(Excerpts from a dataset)
• • • •
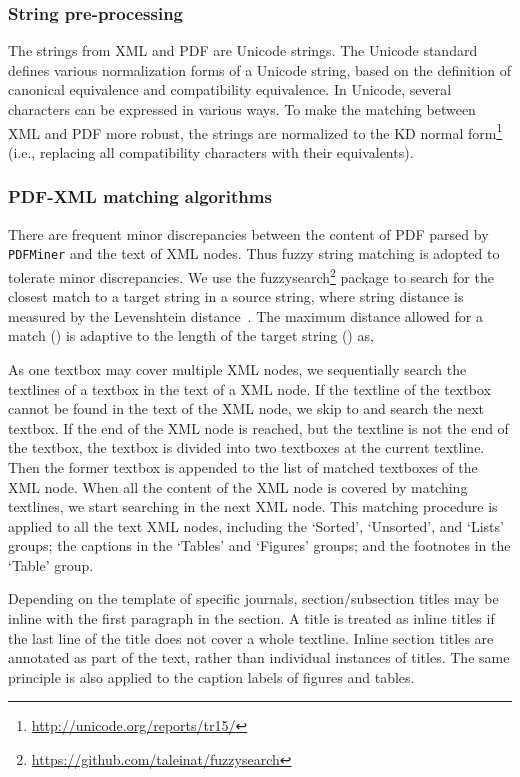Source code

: \documentclass[conference]{IEEEtran}
\begin{document}
\subsubsection{String pre-processing}

The strings from XML and PDF are Unicode strings. The Unicode standard defines various normalization forms of a Unicode string, based on the definition of canonical equivalence and compatibility equivalence. In Unicode, several characters can be expressed in various ways. To make the matching between XML and PDF more robust, the strings are normalized to the KD normal form\footnote{\url{http://unicode.org/reports/tr15/}} (i.e., replacing all compatibility characters with their equivalents).

\subsubsection{PDF-XML matching algorithms}

There are frequent minor discrepancies between the content of PDF parsed by \texttt{PDFMiner} and the text of XML nodes. Thus fuzzy string matching is adopted to tolerate minor discrepancies. We use the fuzzysearch\footnote{\url{https://github.com/taleinat/fuzzysearch}} package to search for the closest match to a target string in a source string, where string distance is measured by the Levenshtein distance~\cite{levenshtein1966binary}. The maximum distance allowed for a match () is adaptive to the length of the target string () as,


As one textbox may cover multiple XML nodes, we sequentially search the textlines of a textbox in the text of a XML node. If the textline of the textbox cannot be found in the text of the XML node, we skip to and search the next textbox. If the end of the XML node is reached, but the textline is not the end of the textbox, the textbox is divided into two textboxes at the current textline. Then the former textbox is appended to the list of matched textboxes of the XML node. When all the content of the XML node is covered by matching textlines, we start searching in the next XML node. This matching procedure is applied to all the text XML nodes, including the `Sorted', `Unsorted', and `Lists' groups; the captions in the `Tables' and `Figures' groups; and the footnotes in the `Table' group.

Depending on the template of specific journals, section/subsection titles may be inline with the first paragraph in the section. A title is treated as inline titles if the last line of the title does not cover a whole textline. Inline section titles are annotated as part of the text, rather than individual instances of titles. The same principle is also applied to the caption labels of figures and tables.
\end{document}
• • • •
Please copy the records above word for word, omitting every picture.

* TASK RESULT
Source code

: \documentclass[conference]{IEEEtran}
\begin{document}
\subsubsection{String pre-processing}

The strings from XML and PDF are Unicode strings. The Unicode standard defines various normalization forms of a Unicode string, based on the definition of canonical equivalence and compatibility equivalence. In Unicode, several characters can be expressed in various ways. To make the matching between XML and PDF more robust, the strings are normalized to the KD normal form\footnote{\url{http://unicode.org/reports/tr15/}} (i.e., replacing all compatibility characters with their equivalents).

\subsubsection{PDF-XML matching algorithms}

There are frequent minor discrepancies between the content of PDF parsed by \texttt{PDFMiner} and the text of XML nodes. Thus fuzzy string matching is adopted to tolerate minor discrepancies. We use the fuzzysearch\footnote{\url{https://github.com/taleinat/fuzzysearch}} package to search for the closest match to a target string in a source string, where string distance is measured by the Levenshtein distance~\cite{levenshtein1966binary}. The maximum distance allowed for a match () is adaptive to the length of the target string () as,


As one textbox may cover multiple XML nodes, we sequentially search the textlines of a textbox in the text of a XML node. If the textline of the textbox cannot be found in the text of the XML node, we skip to and search the next textbox. If the end of the XML node is reached, but the textline is not the end of the textbox, the textbox is divided into two textboxes at the current textline. Then the former textbox is appended to the list of matched textboxes of the XML node. When all the content of the XML node is covered by matching textlines, we start searching in the next XML node. This matching procedure is applied to all the text XML nodes, including the `Sorted', `Unsorted', and `Lists' groups; the captions in the `Tables' and `Figures' groups; and the footnotes in the `Table' group.

Depending on the template of specific journals, section/subsection titles may be inline with the first paragraph in the section. A title is treated as inline titles if the last line of the title does not cover a whole textline. Inline section titles are annotated as part of the text, rather than individual instances of titles. The same principle is also applied to the caption labels of figures and tables.
\end{document}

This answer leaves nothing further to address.